* PROBLEM DESCRIPTION: Filter these records by the string "traffic", copying each line that holds it.

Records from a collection
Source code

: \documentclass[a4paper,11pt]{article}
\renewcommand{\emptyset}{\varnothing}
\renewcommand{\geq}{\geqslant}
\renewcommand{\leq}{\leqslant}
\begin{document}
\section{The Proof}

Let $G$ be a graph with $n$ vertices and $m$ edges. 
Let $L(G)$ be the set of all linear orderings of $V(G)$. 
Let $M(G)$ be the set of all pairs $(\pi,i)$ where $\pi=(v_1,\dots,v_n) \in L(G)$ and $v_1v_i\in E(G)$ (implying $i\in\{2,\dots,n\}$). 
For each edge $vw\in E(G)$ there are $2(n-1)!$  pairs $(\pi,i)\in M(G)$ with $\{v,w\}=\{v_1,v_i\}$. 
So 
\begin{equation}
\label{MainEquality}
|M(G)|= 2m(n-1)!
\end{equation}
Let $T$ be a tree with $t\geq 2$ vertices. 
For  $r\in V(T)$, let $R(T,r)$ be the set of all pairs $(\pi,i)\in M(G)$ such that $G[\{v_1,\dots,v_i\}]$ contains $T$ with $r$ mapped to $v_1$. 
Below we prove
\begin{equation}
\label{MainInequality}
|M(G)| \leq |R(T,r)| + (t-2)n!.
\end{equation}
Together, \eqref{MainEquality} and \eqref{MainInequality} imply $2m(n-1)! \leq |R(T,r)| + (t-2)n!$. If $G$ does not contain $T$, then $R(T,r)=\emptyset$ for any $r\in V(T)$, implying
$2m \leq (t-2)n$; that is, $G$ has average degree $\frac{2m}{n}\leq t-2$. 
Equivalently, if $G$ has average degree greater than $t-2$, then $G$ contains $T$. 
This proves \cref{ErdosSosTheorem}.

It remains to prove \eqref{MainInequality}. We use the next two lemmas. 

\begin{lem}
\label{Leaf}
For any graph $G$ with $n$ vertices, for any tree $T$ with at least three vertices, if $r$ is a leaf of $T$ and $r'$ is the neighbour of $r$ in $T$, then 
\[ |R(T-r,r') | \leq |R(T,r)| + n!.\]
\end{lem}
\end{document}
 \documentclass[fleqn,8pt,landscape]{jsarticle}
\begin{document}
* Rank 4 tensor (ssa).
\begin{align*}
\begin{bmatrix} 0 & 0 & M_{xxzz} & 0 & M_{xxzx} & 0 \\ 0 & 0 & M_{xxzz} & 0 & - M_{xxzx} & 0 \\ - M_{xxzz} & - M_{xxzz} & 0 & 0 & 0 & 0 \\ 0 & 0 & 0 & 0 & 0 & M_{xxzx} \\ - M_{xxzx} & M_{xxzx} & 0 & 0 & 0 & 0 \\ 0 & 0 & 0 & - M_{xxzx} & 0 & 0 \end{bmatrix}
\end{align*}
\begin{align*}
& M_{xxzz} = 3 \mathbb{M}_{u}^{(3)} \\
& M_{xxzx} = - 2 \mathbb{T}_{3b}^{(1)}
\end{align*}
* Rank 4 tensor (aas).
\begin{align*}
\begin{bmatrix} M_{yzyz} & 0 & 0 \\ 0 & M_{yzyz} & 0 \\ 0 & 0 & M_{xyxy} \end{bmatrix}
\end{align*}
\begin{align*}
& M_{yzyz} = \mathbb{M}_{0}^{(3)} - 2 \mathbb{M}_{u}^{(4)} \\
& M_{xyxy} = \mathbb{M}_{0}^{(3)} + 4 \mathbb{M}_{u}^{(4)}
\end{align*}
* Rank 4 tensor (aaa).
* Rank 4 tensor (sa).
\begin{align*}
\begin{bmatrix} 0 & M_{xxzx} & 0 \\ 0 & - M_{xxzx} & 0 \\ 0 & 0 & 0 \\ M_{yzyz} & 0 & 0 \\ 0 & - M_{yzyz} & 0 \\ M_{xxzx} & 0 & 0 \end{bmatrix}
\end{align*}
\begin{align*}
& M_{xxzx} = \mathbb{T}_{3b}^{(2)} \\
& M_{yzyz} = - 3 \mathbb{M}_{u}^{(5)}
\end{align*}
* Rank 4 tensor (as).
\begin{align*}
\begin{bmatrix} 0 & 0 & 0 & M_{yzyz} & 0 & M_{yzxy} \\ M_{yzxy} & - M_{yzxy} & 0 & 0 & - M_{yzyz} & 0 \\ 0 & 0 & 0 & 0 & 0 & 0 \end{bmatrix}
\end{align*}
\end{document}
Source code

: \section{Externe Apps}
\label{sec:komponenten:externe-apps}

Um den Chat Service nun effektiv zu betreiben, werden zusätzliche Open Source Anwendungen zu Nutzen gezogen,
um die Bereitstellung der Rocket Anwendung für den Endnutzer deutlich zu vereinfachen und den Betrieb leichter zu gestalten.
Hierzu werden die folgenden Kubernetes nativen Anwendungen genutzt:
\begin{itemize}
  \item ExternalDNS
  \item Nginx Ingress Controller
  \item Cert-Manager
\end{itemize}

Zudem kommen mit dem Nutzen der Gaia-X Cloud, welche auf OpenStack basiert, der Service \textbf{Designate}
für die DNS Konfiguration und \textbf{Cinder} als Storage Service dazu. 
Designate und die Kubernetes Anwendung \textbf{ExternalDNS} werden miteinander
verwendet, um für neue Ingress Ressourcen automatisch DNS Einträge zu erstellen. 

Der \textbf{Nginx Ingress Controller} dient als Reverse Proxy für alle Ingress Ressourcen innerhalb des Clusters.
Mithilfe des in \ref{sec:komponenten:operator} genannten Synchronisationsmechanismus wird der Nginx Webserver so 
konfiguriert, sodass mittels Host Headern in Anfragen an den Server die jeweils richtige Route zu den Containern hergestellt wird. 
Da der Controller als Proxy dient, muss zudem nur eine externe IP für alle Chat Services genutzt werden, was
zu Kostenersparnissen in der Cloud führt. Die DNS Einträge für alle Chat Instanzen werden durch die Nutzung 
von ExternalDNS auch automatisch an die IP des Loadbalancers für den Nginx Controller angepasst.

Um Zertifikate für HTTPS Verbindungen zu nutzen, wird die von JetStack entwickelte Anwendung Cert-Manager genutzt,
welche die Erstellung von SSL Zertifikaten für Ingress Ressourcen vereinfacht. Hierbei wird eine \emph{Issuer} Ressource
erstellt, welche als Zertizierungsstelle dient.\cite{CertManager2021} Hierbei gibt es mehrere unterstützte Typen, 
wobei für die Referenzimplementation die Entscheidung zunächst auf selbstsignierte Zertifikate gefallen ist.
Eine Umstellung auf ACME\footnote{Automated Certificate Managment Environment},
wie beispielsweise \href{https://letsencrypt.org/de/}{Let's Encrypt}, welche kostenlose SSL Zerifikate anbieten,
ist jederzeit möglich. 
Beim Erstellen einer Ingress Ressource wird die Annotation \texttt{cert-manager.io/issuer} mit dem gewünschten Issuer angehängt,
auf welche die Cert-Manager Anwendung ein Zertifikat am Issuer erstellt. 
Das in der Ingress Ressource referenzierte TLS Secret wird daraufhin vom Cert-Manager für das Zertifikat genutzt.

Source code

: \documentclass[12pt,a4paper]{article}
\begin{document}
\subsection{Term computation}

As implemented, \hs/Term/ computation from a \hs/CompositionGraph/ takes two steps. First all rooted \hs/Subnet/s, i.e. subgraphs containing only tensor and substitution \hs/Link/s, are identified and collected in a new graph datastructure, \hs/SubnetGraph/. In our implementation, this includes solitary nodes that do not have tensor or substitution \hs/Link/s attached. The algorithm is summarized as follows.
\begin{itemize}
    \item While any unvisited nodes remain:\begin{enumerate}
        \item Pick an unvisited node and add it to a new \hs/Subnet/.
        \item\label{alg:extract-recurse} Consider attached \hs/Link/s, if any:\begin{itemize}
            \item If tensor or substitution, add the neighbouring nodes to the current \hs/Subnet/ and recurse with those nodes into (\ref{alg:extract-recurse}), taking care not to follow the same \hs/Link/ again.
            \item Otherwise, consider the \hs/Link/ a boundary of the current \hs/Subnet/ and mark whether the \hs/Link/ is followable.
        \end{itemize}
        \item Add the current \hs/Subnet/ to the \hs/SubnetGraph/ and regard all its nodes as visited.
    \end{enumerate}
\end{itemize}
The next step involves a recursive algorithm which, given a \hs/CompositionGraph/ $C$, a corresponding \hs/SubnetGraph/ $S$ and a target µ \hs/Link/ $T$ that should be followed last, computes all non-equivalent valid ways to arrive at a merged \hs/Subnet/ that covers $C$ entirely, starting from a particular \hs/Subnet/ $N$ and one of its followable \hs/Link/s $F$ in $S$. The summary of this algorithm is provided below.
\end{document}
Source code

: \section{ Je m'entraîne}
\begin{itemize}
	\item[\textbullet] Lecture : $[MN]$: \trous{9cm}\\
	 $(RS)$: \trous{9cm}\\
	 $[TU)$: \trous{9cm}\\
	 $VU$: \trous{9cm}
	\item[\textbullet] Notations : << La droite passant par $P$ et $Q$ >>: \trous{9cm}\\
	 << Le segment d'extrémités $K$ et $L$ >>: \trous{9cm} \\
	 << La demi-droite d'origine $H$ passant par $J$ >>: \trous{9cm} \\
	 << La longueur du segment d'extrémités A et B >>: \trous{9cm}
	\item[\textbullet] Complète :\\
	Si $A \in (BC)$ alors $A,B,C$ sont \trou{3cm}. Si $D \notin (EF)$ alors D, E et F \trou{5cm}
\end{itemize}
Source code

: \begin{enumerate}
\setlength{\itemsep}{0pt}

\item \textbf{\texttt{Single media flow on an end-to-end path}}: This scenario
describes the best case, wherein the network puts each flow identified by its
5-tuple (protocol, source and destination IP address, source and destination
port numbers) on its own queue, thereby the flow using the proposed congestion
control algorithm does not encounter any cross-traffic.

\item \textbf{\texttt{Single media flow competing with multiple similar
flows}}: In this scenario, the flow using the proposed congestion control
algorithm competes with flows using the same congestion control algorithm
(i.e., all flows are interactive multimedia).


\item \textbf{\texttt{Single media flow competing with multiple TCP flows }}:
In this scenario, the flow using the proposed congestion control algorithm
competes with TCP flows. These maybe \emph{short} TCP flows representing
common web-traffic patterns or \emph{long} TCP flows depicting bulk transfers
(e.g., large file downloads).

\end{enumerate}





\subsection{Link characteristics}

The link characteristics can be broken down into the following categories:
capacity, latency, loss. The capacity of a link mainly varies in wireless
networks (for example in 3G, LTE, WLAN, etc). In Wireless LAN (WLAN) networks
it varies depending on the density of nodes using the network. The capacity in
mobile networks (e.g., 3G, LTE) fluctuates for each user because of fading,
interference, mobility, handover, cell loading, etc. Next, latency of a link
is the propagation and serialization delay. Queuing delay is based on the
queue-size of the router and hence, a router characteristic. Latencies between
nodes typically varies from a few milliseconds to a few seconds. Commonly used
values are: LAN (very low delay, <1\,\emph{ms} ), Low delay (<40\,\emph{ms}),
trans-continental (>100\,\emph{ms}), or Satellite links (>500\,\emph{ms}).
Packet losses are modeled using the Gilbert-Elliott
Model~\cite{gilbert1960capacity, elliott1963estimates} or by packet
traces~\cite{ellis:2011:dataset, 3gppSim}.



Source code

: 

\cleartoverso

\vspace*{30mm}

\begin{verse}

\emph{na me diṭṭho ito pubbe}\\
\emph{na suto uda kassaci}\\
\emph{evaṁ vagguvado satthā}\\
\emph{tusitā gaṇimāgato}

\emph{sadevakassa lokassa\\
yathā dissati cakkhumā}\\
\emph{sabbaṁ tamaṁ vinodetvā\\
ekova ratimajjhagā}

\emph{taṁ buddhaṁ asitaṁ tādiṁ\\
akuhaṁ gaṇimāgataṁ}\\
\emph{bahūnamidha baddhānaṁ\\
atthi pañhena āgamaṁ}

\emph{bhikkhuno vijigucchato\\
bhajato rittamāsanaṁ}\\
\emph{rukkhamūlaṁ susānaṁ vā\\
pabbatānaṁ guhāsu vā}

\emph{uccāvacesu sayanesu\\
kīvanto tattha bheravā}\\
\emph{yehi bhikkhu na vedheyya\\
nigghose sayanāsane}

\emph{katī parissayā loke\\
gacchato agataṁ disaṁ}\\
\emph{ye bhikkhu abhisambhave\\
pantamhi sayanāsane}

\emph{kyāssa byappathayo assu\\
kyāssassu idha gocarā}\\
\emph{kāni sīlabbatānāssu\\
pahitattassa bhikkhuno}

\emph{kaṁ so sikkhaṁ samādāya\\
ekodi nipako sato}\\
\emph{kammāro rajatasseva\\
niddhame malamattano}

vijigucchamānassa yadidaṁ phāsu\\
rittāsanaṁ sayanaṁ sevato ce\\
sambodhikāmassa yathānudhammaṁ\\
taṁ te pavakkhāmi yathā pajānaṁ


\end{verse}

* RESULT BELOW:
control algorithm does not encounter any cross-traffic.
common web-traffic patterns or \emph{long} TCP flows depicting bulk transfers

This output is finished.